→ **About this exercise**:
What is needed is the number of lines below that contain the word "username", with no other output.
++++++++++
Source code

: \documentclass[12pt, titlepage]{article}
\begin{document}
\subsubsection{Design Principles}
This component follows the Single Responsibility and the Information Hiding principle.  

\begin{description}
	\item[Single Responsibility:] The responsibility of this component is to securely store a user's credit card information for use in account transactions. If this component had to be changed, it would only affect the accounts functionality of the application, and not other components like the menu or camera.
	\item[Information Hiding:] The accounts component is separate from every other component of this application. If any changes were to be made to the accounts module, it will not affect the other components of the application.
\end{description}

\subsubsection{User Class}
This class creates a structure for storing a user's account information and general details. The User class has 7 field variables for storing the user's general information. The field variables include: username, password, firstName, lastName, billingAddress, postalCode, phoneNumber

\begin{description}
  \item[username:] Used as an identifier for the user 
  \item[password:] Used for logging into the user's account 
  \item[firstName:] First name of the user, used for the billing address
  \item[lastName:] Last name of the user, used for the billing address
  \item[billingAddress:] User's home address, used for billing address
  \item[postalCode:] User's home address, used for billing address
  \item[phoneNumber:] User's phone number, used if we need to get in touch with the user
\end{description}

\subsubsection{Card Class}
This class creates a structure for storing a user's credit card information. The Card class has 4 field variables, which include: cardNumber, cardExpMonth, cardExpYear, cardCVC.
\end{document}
++++++++++
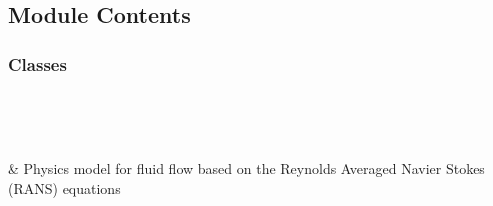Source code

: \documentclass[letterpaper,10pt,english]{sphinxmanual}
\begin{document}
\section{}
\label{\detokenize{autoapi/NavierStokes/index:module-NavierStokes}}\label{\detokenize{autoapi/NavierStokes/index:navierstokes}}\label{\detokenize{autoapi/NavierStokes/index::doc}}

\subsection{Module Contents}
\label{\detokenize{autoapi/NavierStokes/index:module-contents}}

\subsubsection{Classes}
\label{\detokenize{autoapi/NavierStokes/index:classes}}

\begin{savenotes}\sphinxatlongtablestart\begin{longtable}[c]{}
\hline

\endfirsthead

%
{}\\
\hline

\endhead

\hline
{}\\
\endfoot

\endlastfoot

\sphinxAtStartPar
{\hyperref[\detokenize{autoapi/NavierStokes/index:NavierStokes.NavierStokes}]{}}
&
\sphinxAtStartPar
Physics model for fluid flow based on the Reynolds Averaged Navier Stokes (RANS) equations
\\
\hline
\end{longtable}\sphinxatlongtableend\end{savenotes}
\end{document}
++++++++++
→ **Answer to this exercise**:
2